What you will do: Rewrite the full material exactly; no line may be skipped.

Record set:
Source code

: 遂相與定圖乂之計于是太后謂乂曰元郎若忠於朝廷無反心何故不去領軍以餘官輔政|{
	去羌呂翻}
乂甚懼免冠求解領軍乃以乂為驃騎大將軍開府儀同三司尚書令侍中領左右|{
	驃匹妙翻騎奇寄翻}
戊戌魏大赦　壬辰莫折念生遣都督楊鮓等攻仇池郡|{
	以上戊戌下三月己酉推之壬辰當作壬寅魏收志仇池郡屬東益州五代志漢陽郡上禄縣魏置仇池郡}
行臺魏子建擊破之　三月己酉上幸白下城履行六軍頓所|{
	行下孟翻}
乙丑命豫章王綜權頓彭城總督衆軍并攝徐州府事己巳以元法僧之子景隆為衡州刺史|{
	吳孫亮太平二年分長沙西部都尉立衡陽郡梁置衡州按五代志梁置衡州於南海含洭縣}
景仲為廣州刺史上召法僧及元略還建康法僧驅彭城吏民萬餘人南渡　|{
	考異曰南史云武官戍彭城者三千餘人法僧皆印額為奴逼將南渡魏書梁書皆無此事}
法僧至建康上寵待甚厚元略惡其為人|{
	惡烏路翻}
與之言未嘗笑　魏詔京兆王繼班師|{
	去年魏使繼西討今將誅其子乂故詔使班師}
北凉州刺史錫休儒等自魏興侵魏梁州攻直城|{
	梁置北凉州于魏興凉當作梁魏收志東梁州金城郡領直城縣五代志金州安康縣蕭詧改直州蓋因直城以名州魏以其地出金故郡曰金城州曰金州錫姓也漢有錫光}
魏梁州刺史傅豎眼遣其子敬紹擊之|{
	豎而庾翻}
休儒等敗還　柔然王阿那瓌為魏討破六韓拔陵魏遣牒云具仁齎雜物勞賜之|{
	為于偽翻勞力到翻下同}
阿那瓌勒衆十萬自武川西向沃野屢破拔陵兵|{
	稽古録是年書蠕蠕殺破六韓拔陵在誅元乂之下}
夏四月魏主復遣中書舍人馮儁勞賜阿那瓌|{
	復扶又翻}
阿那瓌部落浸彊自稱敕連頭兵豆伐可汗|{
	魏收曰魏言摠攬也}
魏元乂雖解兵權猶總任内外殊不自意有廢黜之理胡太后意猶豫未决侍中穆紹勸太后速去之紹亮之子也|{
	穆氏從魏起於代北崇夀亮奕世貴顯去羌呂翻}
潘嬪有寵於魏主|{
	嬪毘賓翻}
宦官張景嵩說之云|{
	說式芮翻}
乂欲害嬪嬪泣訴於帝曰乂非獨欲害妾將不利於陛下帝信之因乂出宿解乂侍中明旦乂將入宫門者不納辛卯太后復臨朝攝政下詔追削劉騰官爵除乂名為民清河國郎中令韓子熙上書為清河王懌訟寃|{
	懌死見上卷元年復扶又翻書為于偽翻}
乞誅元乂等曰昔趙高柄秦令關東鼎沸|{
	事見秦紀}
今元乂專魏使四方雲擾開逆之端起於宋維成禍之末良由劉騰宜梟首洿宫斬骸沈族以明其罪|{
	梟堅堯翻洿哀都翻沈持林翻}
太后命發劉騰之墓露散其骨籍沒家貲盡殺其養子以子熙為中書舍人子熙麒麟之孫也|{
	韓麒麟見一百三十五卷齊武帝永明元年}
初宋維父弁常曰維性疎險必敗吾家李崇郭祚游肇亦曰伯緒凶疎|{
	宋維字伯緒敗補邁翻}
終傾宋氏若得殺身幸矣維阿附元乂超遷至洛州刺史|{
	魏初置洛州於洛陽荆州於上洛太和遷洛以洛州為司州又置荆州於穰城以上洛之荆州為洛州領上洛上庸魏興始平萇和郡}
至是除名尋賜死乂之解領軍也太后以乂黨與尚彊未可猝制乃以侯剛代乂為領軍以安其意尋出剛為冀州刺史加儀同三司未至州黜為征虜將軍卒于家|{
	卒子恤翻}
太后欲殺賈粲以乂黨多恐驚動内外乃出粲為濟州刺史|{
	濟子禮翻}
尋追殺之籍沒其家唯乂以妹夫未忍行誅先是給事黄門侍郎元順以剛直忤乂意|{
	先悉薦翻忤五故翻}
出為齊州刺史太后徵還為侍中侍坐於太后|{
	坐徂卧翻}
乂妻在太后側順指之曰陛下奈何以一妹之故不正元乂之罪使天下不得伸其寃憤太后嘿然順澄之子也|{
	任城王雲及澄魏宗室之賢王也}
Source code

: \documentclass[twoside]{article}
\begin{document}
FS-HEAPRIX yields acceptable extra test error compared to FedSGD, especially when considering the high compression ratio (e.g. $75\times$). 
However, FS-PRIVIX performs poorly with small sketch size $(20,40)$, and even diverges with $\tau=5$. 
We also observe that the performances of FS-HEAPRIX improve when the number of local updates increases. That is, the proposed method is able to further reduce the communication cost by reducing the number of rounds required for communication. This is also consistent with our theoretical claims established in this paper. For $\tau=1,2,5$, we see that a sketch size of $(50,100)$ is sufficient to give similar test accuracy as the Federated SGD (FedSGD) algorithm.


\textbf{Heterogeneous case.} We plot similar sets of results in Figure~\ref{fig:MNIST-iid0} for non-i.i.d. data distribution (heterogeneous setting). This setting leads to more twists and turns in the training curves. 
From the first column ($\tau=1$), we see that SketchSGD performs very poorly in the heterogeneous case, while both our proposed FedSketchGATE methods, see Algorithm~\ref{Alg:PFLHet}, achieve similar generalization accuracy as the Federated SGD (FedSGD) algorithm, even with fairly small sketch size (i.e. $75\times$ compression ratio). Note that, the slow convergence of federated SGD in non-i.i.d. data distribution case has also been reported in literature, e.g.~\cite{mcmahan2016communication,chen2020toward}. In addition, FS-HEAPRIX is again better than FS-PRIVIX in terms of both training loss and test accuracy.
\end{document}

Result of the task:
Source code

: 遂相與定圖乂之計于是太后謂乂曰元郎若忠於朝廷無反心何故不去領軍以餘官輔政|{
	去羌呂翻}
乂甚懼免冠求解領軍乃以乂為驃騎大將軍開府儀同三司尚書令侍中領左右|{
	驃匹妙翻騎奇寄翻}
戊戌魏大赦　壬辰莫折念生遣都督楊鮓等攻仇池郡|{
	以上戊戌下三月己酉推之壬辰當作壬寅魏收志仇池郡屬東益州五代志漢陽郡上禄縣魏置仇池郡}
行臺魏子建擊破之　三月己酉上幸白下城履行六軍頓所|{
	行下孟翻}
乙丑命豫章王綜權頓彭城總督衆軍并攝徐州府事己巳以元法僧之子景隆為衡州刺史|{
	吳孫亮太平二年分長沙西部都尉立衡陽郡梁置衡州按五代志梁置衡州於南海含洭縣}
景仲為廣州刺史上召法僧及元略還建康法僧驅彭城吏民萬餘人南渡　|{
	考異曰南史云武官戍彭城者三千餘人法僧皆印額為奴逼將南渡魏書梁書皆無此事}
法僧至建康上寵待甚厚元略惡其為人|{
	惡烏路翻}
與之言未嘗笑　魏詔京兆王繼班師|{
	去年魏使繼西討今將誅其子乂故詔使班師}
北凉州刺史錫休儒等自魏興侵魏梁州攻直城|{
	梁置北凉州于魏興凉當作梁魏收志東梁州金城郡領直城縣五代志金州安康縣蕭詧改直州蓋因直城以名州魏以其地出金故郡曰金城州曰金州錫姓也漢有錫光}
魏梁州刺史傅豎眼遣其子敬紹擊之|{
	豎而庾翻}
休儒等敗還　柔然王阿那瓌為魏討破六韓拔陵魏遣牒云具仁齎雜物勞賜之|{
	為于偽翻勞力到翻下同}
阿那瓌勒衆十萬自武川西向沃野屢破拔陵兵|{
	稽古録是年書蠕蠕殺破六韓拔陵在誅元乂之下}
夏四月魏主復遣中書舍人馮儁勞賜阿那瓌|{
	復扶又翻}
阿那瓌部落浸彊自稱敕連頭兵豆伐可汗|{
	魏收曰魏言摠攬也}
魏元乂雖解兵權猶總任内外殊不自意有廢黜之理胡太后意猶豫未决侍中穆紹勸太后速去之紹亮之子也|{
	穆氏從魏起於代北崇夀亮奕世貴顯去羌呂翻}
潘嬪有寵於魏主|{
	嬪毘賓翻}
宦官張景嵩說之云|{
	說式芮翻}
乂欲害嬪嬪泣訴於帝曰乂非獨欲害妾將不利於陛下帝信之因乂出宿解乂侍中明旦乂將入宫門者不納辛卯太后復臨朝攝政下詔追削劉騰官爵除乂名為民清河國郎中令韓子熙上書為清河王懌訟寃|{
	懌死見上卷元年復扶又翻書為于偽翻}
乞誅元乂等曰昔趙高柄秦令關東鼎沸|{
	事見秦紀}
今元乂專魏使四方雲擾開逆之端起於宋維成禍之末良由劉騰宜梟首洿宫斬骸沈族以明其罪|{
	梟堅堯翻洿哀都翻沈持林翻}
太后命發劉騰之墓露散其骨籍沒家貲盡殺其養子以子熙為中書舍人子熙麒麟之孫也|{
	韓麒麟見一百三十五卷齊武帝永明元年}
初宋維父弁常曰維性疎險必敗吾家李崇郭祚游肇亦曰伯緒凶疎|{
	宋維字伯緒敗補邁翻}
終傾宋氏若得殺身幸矣維阿附元乂超遷至洛州刺史|{
	魏初置洛州於洛陽荆州於上洛太和遷洛以洛州為司州又置荆州於穰城以上洛之荆州為洛州領上洛上庸魏興始平萇和郡}
至是除名尋賜死乂之解領軍也太后以乂黨與尚彊未可猝制乃以侯剛代乂為領軍以安其意尋出剛為冀州刺史加儀同三司未至州黜為征虜將軍卒于家|{
	卒子恤翻}
太后欲殺賈粲以乂黨多恐驚動内外乃出粲為濟州刺史|{
	濟子禮翻}
尋追殺之籍沒其家唯乂以妹夫未忍行誅先是給事黄門侍郎元順以剛直忤乂意|{
	先悉薦翻忤五故翻}
出為齊州刺史太后徵還為侍中侍坐於太后|{
	坐徂卧翻}
乂妻在太后側順指之曰陛下奈何以一妹之故不正元乂之罪使天下不得伸其寃憤太后嘿然順澄之子也|{
	任城王雲及澄魏宗室之賢王也}
Source code

: \documentclass[twoside]{article}
\begin{document}
FS-HEAPRIX yields acceptable extra test error compared to FedSGD, especially when considering the high compression ratio (e.g. $75\times$). 
However, FS-PRIVIX performs poorly with small sketch size $(20,40)$, and even diverges with $\tau=5$. 
We also observe that the performances of FS-HEAPRIX improve when the number of local updates increases. That is, the proposed method is able to further reduce the communication cost by reducing the number of rounds required for communication. This is also consistent with our theoretical claims established in this paper. For $\tau=1,2,5$, we see that a sketch size of $(50,100)$ is sufficient to give similar test accuracy as the Federated SGD (FedSGD) algorithm.


\textbf{Heterogeneous case.} We plot similar sets of results in Figure~\ref{fig:MNIST-iid0} for non-i.i.d. data distribution (heterogeneous setting). This setting leads to more twists and turns in the training curves. 
From the first column ($\tau=1$), we see that SketchSGD performs very poorly in the heterogeneous case, while both our proposed FedSketchGATE methods, see Algorithm~\ref{Alg:PFLHet}, achieve similar generalization accuracy as the Federated SGD (FedSGD) algorithm, even with fairly small sketch size (i.e. $75\times$ compression ratio). Note that, the slow convergence of federated SGD in non-i.i.d. data distribution case has also been reported in literature, e.g.~\cite{mcmahan2016communication,chen2020toward}. In addition, FS-HEAPRIX is again better than FS-PRIVIX in terms of both training loss and test accuracy.
\end{document}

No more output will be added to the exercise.